INFORMATION:
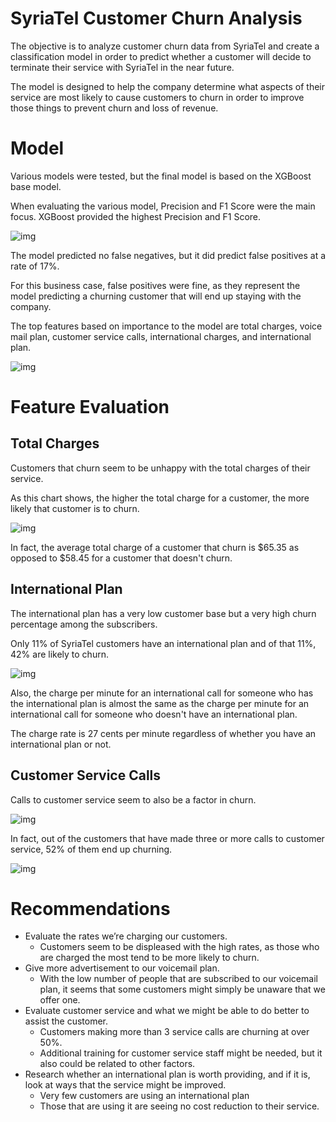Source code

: # SyriaTel Customer Churn Analysis
The objective is to analyze customer churn data from SyriaTel and create a classification model in order to predict whether a customer will decide to terminate their service with SyriaTel in the near future.

The model is designed to help the company determine what aspects of their service are most likely to cause customers to churn in order to improve those things to prevent churn and loss of revenue.

# Model

Various models were tested, but the final model is based on the XGBoost base model.

When evaluating the various model, Precision and F1 Score were the main focus.
XGBoost provided the highest Precision and F1 Score.

![img](images/confusion_matrix_xgboost.png)

The model predicted no false negatives, but it did predict false positives at a rate of 17%.

For this business case, false positives were fine, as they represent the model predicting a churning customer that will end up staying with the company.

The top features based on importance to the model are total charges, voice mail plan, customer service calls, international charges, and international plan.

![img](images/feature_importance_xgboost.png)

# Feature Evaluation

## Total Charges

Customers that churn seem to be unhappy with the total charges of their service.

As this chart shows, the higher the total charge for a customer, the more likely that customer is to churn.

![img](images/total_charges_churn.png)

In fact, the average total charge of a customer that churn is $65.35 as opposed to $58.45 for a customer that doesn't churn.

## International Plan 

The international plan has a very low customer base but a very high churn percentage among the subscribers.

Only 11% of SyriaTel customers have an international plan and of that 11%, 42% are likely to churn. 

![img](images/international_plan.png)

Also, the charge per minute for an international call for someone who has the international plan is almost the same as the charge per minute for an international call for someone who doesn't have an international plan.

The charge rate is 27 cents per minute regardless of whether you have an international plan or not.


## Customer Service Calls

Calls to customer service seem to also be a factor in churn.

![img](images/customer_service_calls.png)

In fact, out of the customers that have made three or more calls to customer service, 52% of them end up churning.

![img](images/customer_service_churn.png)

# Recommendations
* Evaluate the rates we’re charging our customers.
    - Customers seem to be displeased with the high rates, as those who are charged the most tend to be more likely to churn.
* Give more advertisement to our voicemail plan.
    - With the low number of people that are subscribed to our voicemail plan, it seems that some customers might simply be unaware that we offer one.
* Evaluate customer service and what we might be able to do better to assist the customer.
    - Customers making more than 3 service calls are churning at over 50%. 
    - Additional training for customer service staff might be needed, but it also could be related to other factors.
* Research whether an international plan is worth providing, and if it is, look at ways that the service might be improved.
    - Very few customers are using an international plan
    - Those that are using it are seeing no cost reduction to their service.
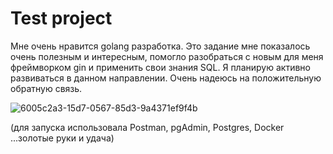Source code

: # Test project

Мне очень нравится  golang разработка. Это задание мне показалось очень полезным и интересным, помогло разобраться с новым для меня фреймворком gin и применить свои знания  SQL.
Я планирую активно развиваться в данном направлении. Очень надеюсь на положительную обратную связь.


![6005c2a3-15d7-0567-85d3-9a4371ef9f4b](https://github.com/OlgaValieva/sber_golang/assets/89796242/5c33f10f-9a42-4800-ac19-f18a42affdd5)


(для запуска использовала Postman, pgAdmin, Postgres, Docker ...золотые руки и удача)

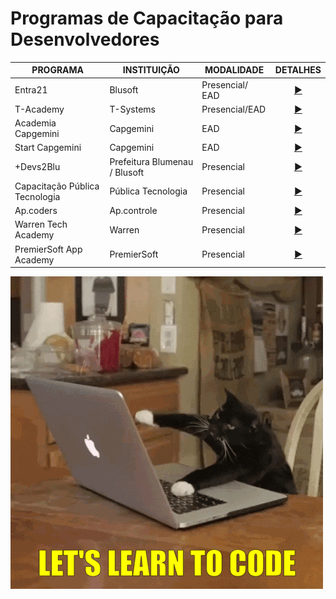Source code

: # Programas de Capacitação para Desenvolvedores

| PROGRAMA | INSTITUIÇÃO | MODALIDADE | DETALHES |
|------|------|------|------|
|Entra21|Blusoft|Presencial/ EAD|<div align="center">[▶️](./programs/entra21/entra21.md)</div>|
|T-Academy|T-Systems|Presencial/EAD|<div align="center">[▶️](./programs/T-Academy/T-Academy.md)</div>|
|Academia Capgemini|Capgemini|EAD|<div align="center">[▶️](./programs/academiaJavaCapgemini/academiaJavaCapgemini.md)</div>|
|Start Capgemini|Capgemini|EAD|<div align="center">[▶️](./programs/startCapgemini/startCapgemini.md)</div>|
|+Devs2Blu|Prefeitura Blumenau / Blusoft|Presencial|<div align="center">[▶️](./programs/devs2blu/devs2blu.md)</div>|
|Capacitação Pública Tecnologia|Pública Tecnologia|Presencial|<div align="center">[▶️](./programs/publicaTecnologia/publicaTecnologia.md)</div>|
|Ap.coders|Ap.controle|Presencial|<div align="center">[▶️](./programs/apCoders/apCoders.md)</div>|
|Warren Tech Academy|Warren|Presencial|<div align="center">[▶️](./programs/warrenTechAcademy/warrenTechAcademy.md)</div>|
|PremierSoft App Academy|PremierSoft|Presencial|<div align="center">[▶️](./programs/premierSoftAppAcademy/premierSoftAppAcademy.md)</div>|

![Gif](./gif/catCode.gif)
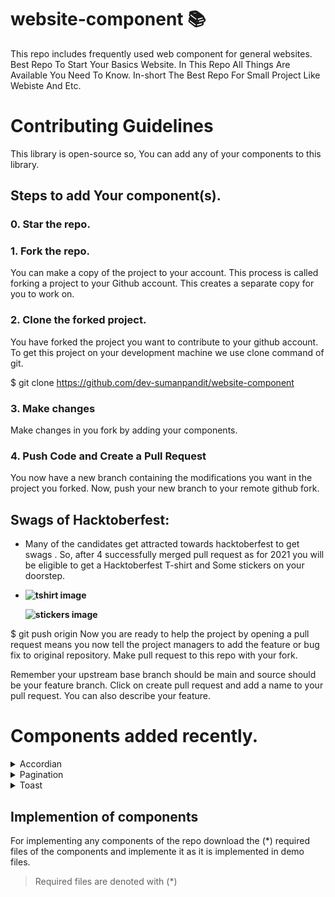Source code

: # website-component 📚
This repo includes frequently used web component for general websites.
Best Repo To Start Your Basics Website.
In This Repo All Things Are Available You Need To Know.
In-short The Best Repo For Small Project Like Webiste And Etc.

# Contributing Guidelines
This library is open-source so, You can add any of your components to this library.
## Steps to add Your component(s).

### 0. Star the repo.

### 1. Fork the repo.
You can make a copy of the project to your account. This process is called forking a project to your Github account. This creates a separate copy for you to work on.

### 2. Clone the forked project.
You have forked the project you want to contribute to your github account. To get this project on your development machine we use clone command of git.

$ git clone https://github.com/dev-sumanpandit/website-component

### 3. Make changes
Make changes in you fork by adding your components.

### 4. Push Code and Create a Pull Request 
You now have a new branch containing the modifications you want in the project you forked. Now, push your new branch to your remote github fork.

## Swags of Hacktoberfest:
- Many of the candidates get attracted towards hacktoberfest to get swags . So, after 4 successfully merged pull request as for 2021 you will be eligible to get a Hacktoberfest T-shirt and Some stickers on your doorstep.
 
     <li><B><p><img src="https://miro.medium.com/max/1050/1*4JctIO7irt8hFxBmTvUpiQ.jpeg" width="400" height="225" style="width: 400px; height: 225px;" alt="tshirt image"></a></p><p><img src="https://miro.medium.com/max/1050/1*jkffr74bq5RsQ_xqDhgqYQ.jpeg" width="400" height="225" style="width: 400px; height: 225px;" alt="stickers image"></p>
</b></li>

$ git push origin <feature-branch> Now you are ready to help the project by opening a pull request means you now tell the project managers to add the feature or bug fix to original repository. Make pull request to this repo with your fork.

Remember your upstream base branch should be main and source should be your feature branch. Click on create pull request and add a name to your pull request. You can also describe your feature.

# Components added recently.
<details>
  <summary>Accordian</summary>  
<img src="repo.previews/IMG_20211011_111206.jpg"/>
<H1>Accordian by @CrackerSuman</H1>
<H2>Directory structure</H2>
<pre><code>
   repo/accrodian/
                 /style.css (*style)
                 /index.html (demo)
<pre></code>
</details>
<details>
  <img src="repo.previews/IMG_20211011_111151.jpg"/>
  <summary>Pagination</summary> 
 
<H1>Pagination by @dev-sumanpandit</H1>
<H2>Directory</H2>
<pre><code>
   repo/Pagination/
                  /style.css (*style)
                  /index.html (demo)
<pre></code>
</details>
<details>
  <summary>Toast</summary>  
<img src="repo.previews/ezgif-3-30f21dc2121b.gif"/>
<H1>toast by @SGI-CAPP-AT2</H1>
<H2>Directory</H2>
<pre><code>
   repo/toast/
             /app.js (*script)
             /style.css (*style)
             /index.html (demo)
</pre></code>
</details>

## Implemention of components
For implementing any components of the repo download the (*) required files of the components and implemente it as it is implemented in demo files.
> Required files are denoted with (*)
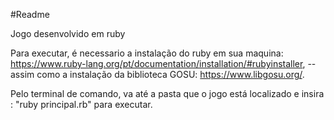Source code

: #Readme

Jogo desenvolvido em ruby

Para executar, é necessario a instalação do ruby em sua maquina: https://www.ruby-lang.org/pt/documentation/installation/#rubyinstaller, --assim como a instalação da biblioteca GOSU: https://www.libgosu.org/.

Pelo terminal de comando, va até a pasta que o jogo está localizado e insira : "ruby principal.rb" para executar.
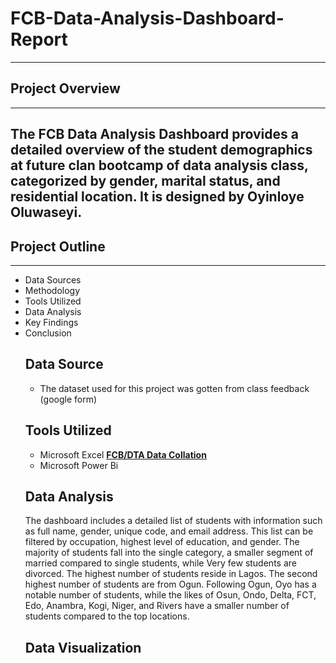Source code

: # FCB-Data-Analysis-Dashboard-Report
---
## Project Overview
---

The FCB Data Analysis Dashboard provides a detailed overview of the student demographics at future clan bootcamp of data analysis class, categorized by gender, marital status, and residential location. It is designed by Oyinloye Oluwaseyi.
---- 
## Project Outline
---
- Data Sources
- Methodology
- Tools Utilized
- Data Analysis
- Key Findings
- Conclusion
  ## Data Source
  - The dataset used for this project was gotten from class feedback (google form) 
  ## Tools Utilized
  - Microsoft Excel **[FCB/DTA Data Collation](https://docs.google.com/spreadsheets/d/1slHSvA-UtOkseFsfuJJZiOL222vusWt6xEbFOXYxElQ/edit?usp=drivesdk)**
  - Microsoft Power Bi
  ## Data Analysis
  The dashboard includes a detailed list of students with information such as full name, gender, unique code, and email address. This list can be filtered by occupation, highest level of education, and gender. The majority of students fall into the single category, a smaller segment of married compared to single students, while Very few students are divorced. The highest number of students reside in Lagos. The second highest number of students are from Ogun. Following Ogun, Oyo has a notable number of students, while the likes of Osun, Ondo, Delta, FCT, Edo, Anambra, Kogi, Niger, and Rivers have a smaller number of students compared to the top locations.
  ## Data Visualization
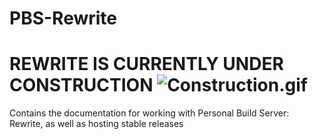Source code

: # PBS-Rewrite
# REWRITE IS CURRENTLY UNDER CONSTRUCTION ![Construction.gif](https://media.tenor.com/N1Hgl4qMR30AAAAM/mxstery.gif)

Contains the documentation for working with Personal Build Server: Rewrite, as well as hosting stable releases
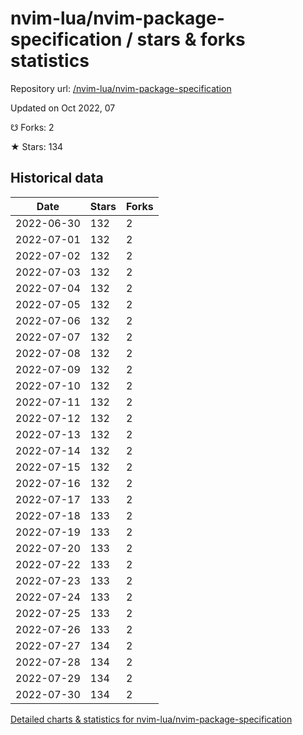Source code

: # nvim-lua/nvim-package-specification / stars & forks statistics

Repository url: [/nvim-lua/nvim-package-specification](https://github.com/nvim-lua/nvim-package-specification)

Updated on Oct 2022, 07

☋ Forks: 2

★ Stars: 134

## Historical data
| Date | Stars | Forks |
|------|-------|-------|
| 2022-06-30 | 132 | 2 | 
| 2022-07-01 | 132 | 2 | 
| 2022-07-02 | 132 | 2 | 
| 2022-07-03 | 132 | 2 | 
| 2022-07-04 | 132 | 2 | 
| 2022-07-05 | 132 | 2 | 
| 2022-07-06 | 132 | 2 | 
| 2022-07-07 | 132 | 2 | 
| 2022-07-08 | 132 | 2 | 
| 2022-07-09 | 132 | 2 | 
| 2022-07-10 | 132 | 2 | 
| 2022-07-11 | 132 | 2 | 
| 2022-07-12 | 132 | 2 | 
| 2022-07-13 | 132 | 2 | 
| 2022-07-14 | 132 | 2 | 
| 2022-07-15 | 132 | 2 | 
| 2022-07-16 | 132 | 2 | 
| 2022-07-17 | 133 | 2 | 
| 2022-07-18 | 133 | 2 | 
| 2022-07-19 | 133 | 2 | 
| 2022-07-20 | 133 | 2 | 
| 2022-07-22 | 133 | 2 | 
| 2022-07-23 | 133 | 2 | 
| 2022-07-24 | 133 | 2 | 
| 2022-07-25 | 133 | 2 | 
| 2022-07-26 | 133 | 2 | 
| 2022-07-27 | 134 | 2 | 
| 2022-07-28 | 134 | 2 | 
| 2022-07-29 | 134 | 2 | 
| 2022-07-30 | 134 | 2 | 


[Detailed charts & statistics for nvim-lua/nvim-package-specification](https://reviewgithub.com/rep/nvim-lua/nvim-package-specification)
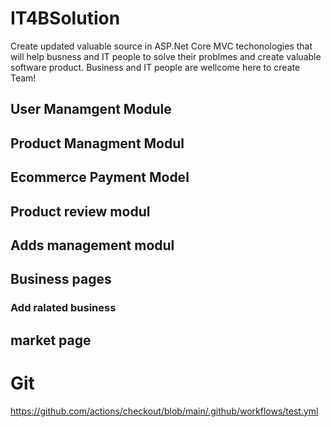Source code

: # IT4BSolution
Create updated valuable source in ASP.Net Core MVC techonologies that will help busness and IT  people to solve their problmes and create valuable software product.
Business and IT people are wellcome here to create Team! 

## User Manamgent Module
## Product Managment Modul
## Ecommerce Payment Model
## Product review modul
## Adds management modul
## Business pages
### Add ralated business
## market page
# Git
https://github.com/actions/checkout/blob/main/.github/workflows/test.yml 


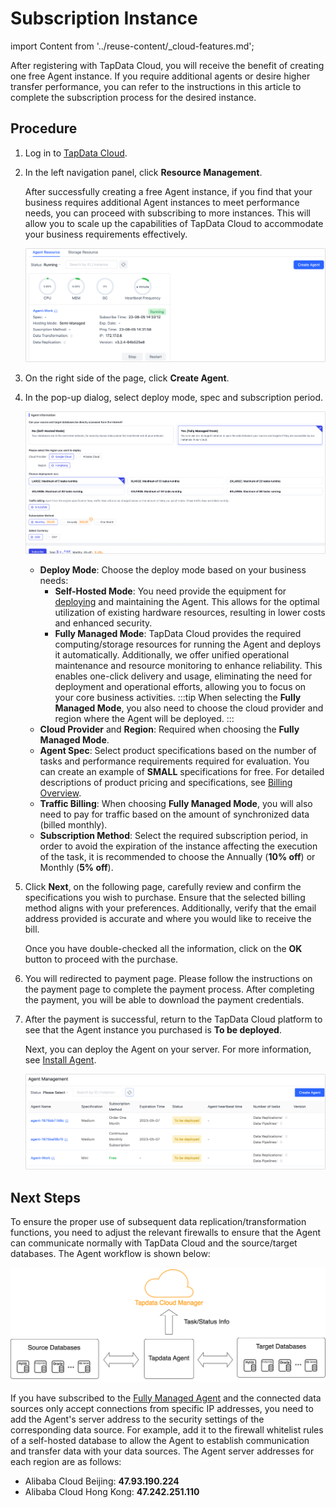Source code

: # Subscription Instance

import Content from '../reuse-content/_cloud-features.md';

<Content />

After registering with TapData Cloud, you will receive the benefit of creating one free Agent instance. If you require additional agents or desire higher transfer performance, you can refer to the instructions in this article to complete the subscription process for the desired instance.

## Procedure

1. Log in to [TapData Cloud](https://cloud.tapdata.io/).

2. In the left navigation panel, click **Resource Management**.

   After successfully creating a free Agent instance, if you find that your business requires additional Agent instances to meet performance needs, you can proceed with subscribing to more instances. This will allow you to scale up the capabilities of TapData Cloud to accommodate your business requirements effectively.

   ![Agent Example](../images/agent_free.png)

3. On the right side of the page, click **Create Agent**.

4. In the pop-up dialog, select <span id="hosted-mode">deploy mode</span>, spec and subscription period.

   ![Select Agent Specification](../images/select_agent_spec.png)

   * **Deploy Mode**: Choose the deploy mode based on your business needs:
     * **Self-Hosted Mode**: You need provide the equipment for [deploying](../installation/install-tapdata-agent.md) and maintaining the Agent. This allows for the optimal utilization of existing hardware resources, resulting in lower costs and enhanced security.
     * **Fully Managed Mode**: TapData Cloud provides the required computing/storage resources for running the Agent and deploys it automatically. Additionally, we offer unified operational maintenance and resource monitoring to enhance reliability. This enables one-click delivery and usage, eliminating the need for deployment and operational efforts, allowing you to focus on your core business activities.
       :::tip
       When selecting the **Fully Managed Mode**, you also need to choose the cloud provider and region where the Agent will be deployed.
       :::
   * **Cloud Provider** and **Region**: Required when choosing the **Fully Managed Mode**.
   * **Agent Spec**: Select product specifications based on the number of tasks and performance requirements required for evaluation. You can create an example of **SMALL** specifications for free. For detailed descriptions of product pricing and specifications, see [Billing Overview](billing-overview.md).
   * **Traffic Billing**: When choosing **Fully Managed Mode**, you will also need to pay for traffic based on the amount of synchronized data (billed monthly).
   * **Subscription Method**: Select the required subscription period, in order to avoid the expiration of the instance affecting the execution of the task, it is recommended to choose the Annually (**10% off**) or Monthly (**5% off**).

5. Click **Next**, on the following page, carefully review and confirm the specifications you wish to purchase. Ensure that the selected billing method aligns with your preferences. Additionally, verify that the email address provided is accurate and where you would like to receive the bill. 

   Once you have double-checked all the information, click on the **OK** button to proceed with the purchase.

6. You will redirected to payment page. Please follow the instructions on the payment page to complete the payment process. After completing the payment, you will be able to download the payment credentials.

7. After the payment is successful, return to the TapData Cloud platform to see that the Agent instance you purchased is **To be deployed**.

   Next, you can deploy the Agent on your server. For more information, see [Install Agent](../installation/install-tapdata-agent.md).

   ![Subscription is successful](../images/purchase_success.png)



## Next Steps

To ensure the proper use of subsequent data replication/transformation functions, you need to adjust the relevant firewalls to ensure that the Agent can communicate normally with TapData Cloud and the source/target databases. The Agent workflow is shown below:

![Agent Communication](../images/architecture.png)

If you have subscribed to the [Fully Managed Agent](#hosted-mode) and the connected data sources only accept connections from specific IP addresses, you need to add the Agent's server address to the security settings of the corresponding data source. For example, add it to the firewall whitelist rules of a self-hosted database to allow the Agent to establish communication and transfer data with your data sources. The Agent server addresses for each region are as follows:

- Alibaba Cloud Beijing: **47.93.190.224**
- Alibaba Cloud Hong Kong: **47.242.251.110**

TASK DESCRIPTION: Please print, exactly as given, the lines running from the beginning of the listing through the line containing "The international plan has", omitting each picture.

ANSWER SECTION:
Source code

: # SyriaTel Customer Churn Analysis
The objective is to analyze customer churn data from SyriaTel and create a classification model in order to predict whether a customer will decide to terminate their service with SyriaTel in the near future.

The model is designed to help the company determine what aspects of their service are most likely to cause customers to churn in order to improve those things to prevent churn and loss of revenue.

# Model

Various models were tested, but the final model is based on the XGBoost base model.

When evaluating the various model, Precision and F1 Score were the main focus.
XGBoost provided the highest Precision and F1 Score.

![img](images/confusion_matrix_xgboost.png)

The model predicted no false negatives, but it did predict false positives at a rate of 17%.

For this business case, false positives were fine, as they represent the model predicting a churning customer that will end up staying with the company.

The top features based on importance to the model are total charges, voice mail plan, customer service calls, international charges, and international plan.

![img](images/feature_importance_xgboost.png)

# Feature Evaluation

## Total Charges

Customers that churn seem to be unhappy with the total charges of their service.

As this chart shows, the higher the total charge for a customer, the more likely that customer is to churn.

![img](images/total_charges_churn.png)

In fact, the average total charge of a customer that churn is $65.35 as opposed to $58.45 for a customer that doesn't churn.

## International Plan 

The international plan has a very low customer base but a very high churn percentage among the subscribers.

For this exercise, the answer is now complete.